What is expected — For the entries below, report every line that includes the word "constructor".

===== Data records

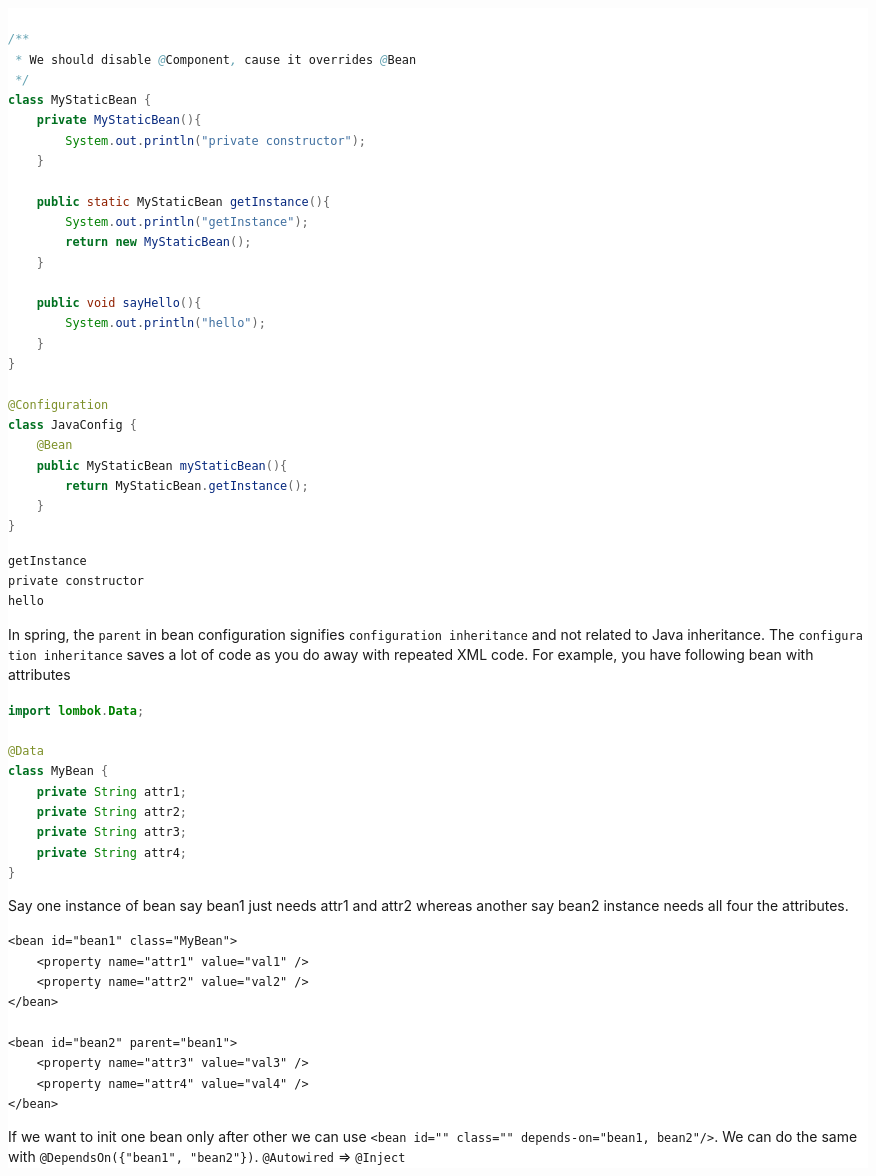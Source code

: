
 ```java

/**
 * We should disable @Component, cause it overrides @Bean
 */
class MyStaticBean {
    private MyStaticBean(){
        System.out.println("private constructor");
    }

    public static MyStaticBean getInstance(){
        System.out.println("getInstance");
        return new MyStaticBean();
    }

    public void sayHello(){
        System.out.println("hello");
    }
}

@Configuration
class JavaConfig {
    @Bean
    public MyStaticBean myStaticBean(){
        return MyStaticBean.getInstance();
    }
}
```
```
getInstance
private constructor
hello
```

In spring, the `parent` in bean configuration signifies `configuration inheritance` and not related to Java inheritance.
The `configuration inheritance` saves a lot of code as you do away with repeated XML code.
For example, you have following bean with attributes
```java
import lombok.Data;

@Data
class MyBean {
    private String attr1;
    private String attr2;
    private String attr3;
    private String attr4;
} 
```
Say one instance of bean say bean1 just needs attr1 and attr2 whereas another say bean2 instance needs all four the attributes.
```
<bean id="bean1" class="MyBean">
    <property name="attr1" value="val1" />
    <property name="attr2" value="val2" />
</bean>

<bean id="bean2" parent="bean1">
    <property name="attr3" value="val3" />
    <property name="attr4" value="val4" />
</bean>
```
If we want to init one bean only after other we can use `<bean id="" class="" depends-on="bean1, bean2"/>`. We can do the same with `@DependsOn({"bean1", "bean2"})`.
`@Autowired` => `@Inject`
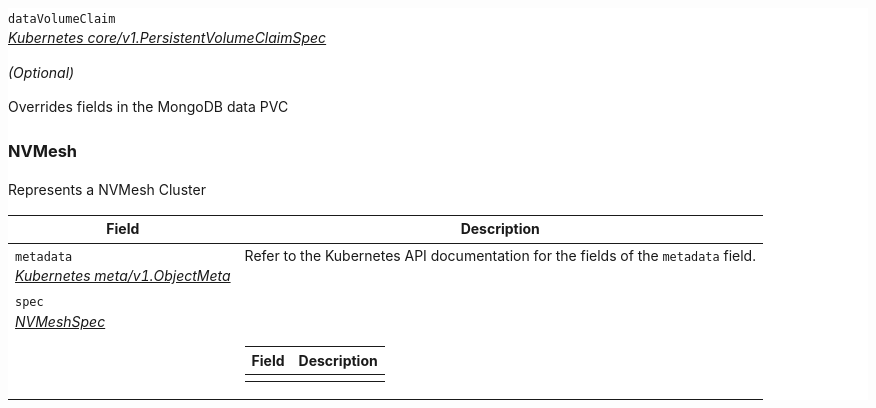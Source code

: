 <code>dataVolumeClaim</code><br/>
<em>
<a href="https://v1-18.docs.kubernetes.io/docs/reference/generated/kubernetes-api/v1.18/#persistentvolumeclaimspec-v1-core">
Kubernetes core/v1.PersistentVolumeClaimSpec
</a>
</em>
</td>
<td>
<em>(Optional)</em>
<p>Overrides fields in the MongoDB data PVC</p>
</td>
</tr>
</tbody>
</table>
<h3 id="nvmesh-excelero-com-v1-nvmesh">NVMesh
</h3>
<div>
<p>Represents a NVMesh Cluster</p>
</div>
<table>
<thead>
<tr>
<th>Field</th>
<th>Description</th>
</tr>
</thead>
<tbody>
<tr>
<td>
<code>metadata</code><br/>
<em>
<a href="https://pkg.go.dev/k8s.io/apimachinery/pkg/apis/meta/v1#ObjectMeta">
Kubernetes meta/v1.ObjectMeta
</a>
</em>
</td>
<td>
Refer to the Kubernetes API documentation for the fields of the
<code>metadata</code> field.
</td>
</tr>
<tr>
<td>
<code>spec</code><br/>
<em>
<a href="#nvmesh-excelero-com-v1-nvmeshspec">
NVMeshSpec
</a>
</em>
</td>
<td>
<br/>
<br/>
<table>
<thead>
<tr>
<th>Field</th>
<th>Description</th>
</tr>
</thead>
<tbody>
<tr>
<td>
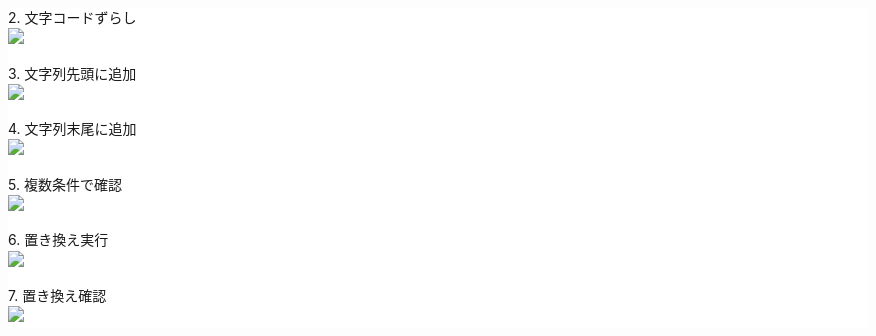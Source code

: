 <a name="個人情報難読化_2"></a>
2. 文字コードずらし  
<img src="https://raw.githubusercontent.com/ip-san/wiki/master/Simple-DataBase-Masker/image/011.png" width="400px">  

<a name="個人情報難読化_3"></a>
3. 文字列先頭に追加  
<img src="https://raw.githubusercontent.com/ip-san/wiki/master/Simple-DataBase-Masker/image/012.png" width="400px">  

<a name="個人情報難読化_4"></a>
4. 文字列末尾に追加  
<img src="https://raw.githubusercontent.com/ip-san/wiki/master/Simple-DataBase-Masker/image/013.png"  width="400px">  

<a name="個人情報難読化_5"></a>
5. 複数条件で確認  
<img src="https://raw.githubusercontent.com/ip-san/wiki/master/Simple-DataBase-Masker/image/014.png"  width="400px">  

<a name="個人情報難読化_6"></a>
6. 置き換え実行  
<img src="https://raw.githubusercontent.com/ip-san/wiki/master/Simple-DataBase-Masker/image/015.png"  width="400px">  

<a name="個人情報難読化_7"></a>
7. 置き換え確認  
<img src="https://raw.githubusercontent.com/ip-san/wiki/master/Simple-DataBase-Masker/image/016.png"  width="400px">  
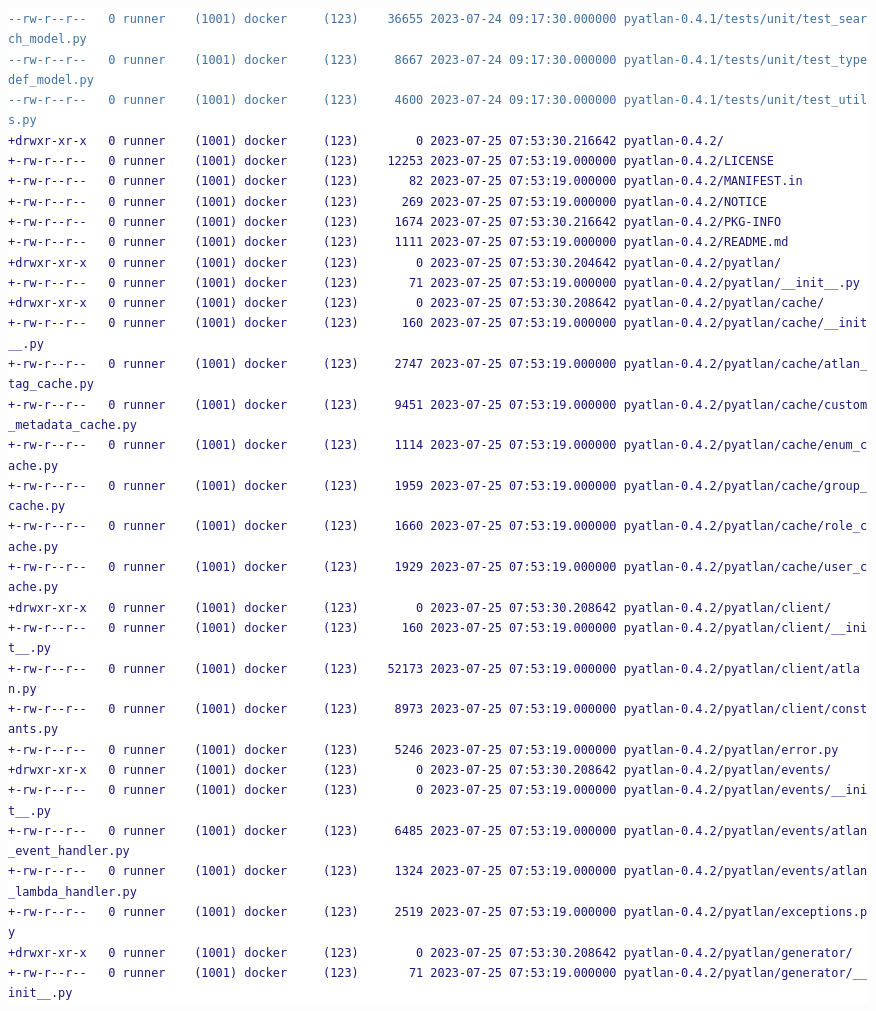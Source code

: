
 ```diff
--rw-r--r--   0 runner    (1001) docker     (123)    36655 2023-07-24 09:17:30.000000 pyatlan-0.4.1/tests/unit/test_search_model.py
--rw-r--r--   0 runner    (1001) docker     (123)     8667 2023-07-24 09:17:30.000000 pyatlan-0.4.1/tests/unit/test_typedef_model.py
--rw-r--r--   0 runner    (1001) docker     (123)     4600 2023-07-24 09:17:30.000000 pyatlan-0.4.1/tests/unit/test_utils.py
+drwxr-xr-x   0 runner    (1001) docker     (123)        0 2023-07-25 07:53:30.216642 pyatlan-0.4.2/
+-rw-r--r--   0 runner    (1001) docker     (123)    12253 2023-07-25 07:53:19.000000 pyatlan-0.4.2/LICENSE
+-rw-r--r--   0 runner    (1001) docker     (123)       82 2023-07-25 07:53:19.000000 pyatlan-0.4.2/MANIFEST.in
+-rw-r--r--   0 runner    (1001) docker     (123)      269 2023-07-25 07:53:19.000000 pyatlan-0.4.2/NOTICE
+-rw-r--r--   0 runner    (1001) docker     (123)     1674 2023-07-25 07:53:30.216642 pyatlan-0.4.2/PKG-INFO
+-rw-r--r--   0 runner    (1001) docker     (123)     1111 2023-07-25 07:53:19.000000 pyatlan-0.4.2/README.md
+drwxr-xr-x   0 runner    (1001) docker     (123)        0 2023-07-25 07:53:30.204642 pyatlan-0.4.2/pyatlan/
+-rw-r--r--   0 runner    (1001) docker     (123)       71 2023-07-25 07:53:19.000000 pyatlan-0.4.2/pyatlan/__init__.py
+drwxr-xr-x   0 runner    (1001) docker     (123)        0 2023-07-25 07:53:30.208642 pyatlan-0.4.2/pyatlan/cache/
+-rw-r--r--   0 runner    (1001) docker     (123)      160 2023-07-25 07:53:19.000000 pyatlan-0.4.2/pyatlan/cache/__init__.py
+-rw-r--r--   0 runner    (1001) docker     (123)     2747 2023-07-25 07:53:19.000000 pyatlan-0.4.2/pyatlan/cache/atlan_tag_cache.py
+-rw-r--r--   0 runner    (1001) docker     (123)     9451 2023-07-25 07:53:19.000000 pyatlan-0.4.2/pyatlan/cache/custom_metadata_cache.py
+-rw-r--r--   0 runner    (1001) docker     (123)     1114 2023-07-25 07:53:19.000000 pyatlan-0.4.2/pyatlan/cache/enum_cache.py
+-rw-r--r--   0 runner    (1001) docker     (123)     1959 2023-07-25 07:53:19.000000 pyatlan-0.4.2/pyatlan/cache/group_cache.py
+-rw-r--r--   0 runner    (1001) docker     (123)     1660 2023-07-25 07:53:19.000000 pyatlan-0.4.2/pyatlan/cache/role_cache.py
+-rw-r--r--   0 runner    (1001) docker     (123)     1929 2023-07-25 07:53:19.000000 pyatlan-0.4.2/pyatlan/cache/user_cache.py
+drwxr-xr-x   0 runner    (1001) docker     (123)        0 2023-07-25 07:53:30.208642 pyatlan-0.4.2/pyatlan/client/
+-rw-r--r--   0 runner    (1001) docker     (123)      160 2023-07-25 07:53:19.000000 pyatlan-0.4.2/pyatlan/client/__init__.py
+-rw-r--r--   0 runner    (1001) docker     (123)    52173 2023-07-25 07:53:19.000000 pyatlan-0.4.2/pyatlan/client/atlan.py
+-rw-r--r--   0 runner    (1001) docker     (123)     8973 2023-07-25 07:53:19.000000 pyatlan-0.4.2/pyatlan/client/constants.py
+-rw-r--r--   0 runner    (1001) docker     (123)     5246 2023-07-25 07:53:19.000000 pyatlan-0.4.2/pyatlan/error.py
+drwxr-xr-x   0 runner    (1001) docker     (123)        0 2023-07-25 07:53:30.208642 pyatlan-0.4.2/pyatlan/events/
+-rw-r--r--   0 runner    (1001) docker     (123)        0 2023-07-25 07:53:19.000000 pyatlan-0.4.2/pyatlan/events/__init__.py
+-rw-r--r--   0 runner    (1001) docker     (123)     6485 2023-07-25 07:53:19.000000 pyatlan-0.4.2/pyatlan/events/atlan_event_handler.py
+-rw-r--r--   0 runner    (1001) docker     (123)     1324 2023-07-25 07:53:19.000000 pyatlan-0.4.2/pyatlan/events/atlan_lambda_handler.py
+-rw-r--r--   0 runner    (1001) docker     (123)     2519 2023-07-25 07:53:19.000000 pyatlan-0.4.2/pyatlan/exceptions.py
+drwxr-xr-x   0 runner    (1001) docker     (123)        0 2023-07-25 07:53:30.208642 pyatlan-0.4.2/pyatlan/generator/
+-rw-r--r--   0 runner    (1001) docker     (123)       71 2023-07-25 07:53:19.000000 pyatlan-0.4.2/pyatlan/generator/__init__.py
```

==========

Solution for this task —
        System.out.println("private constructor");
private constructor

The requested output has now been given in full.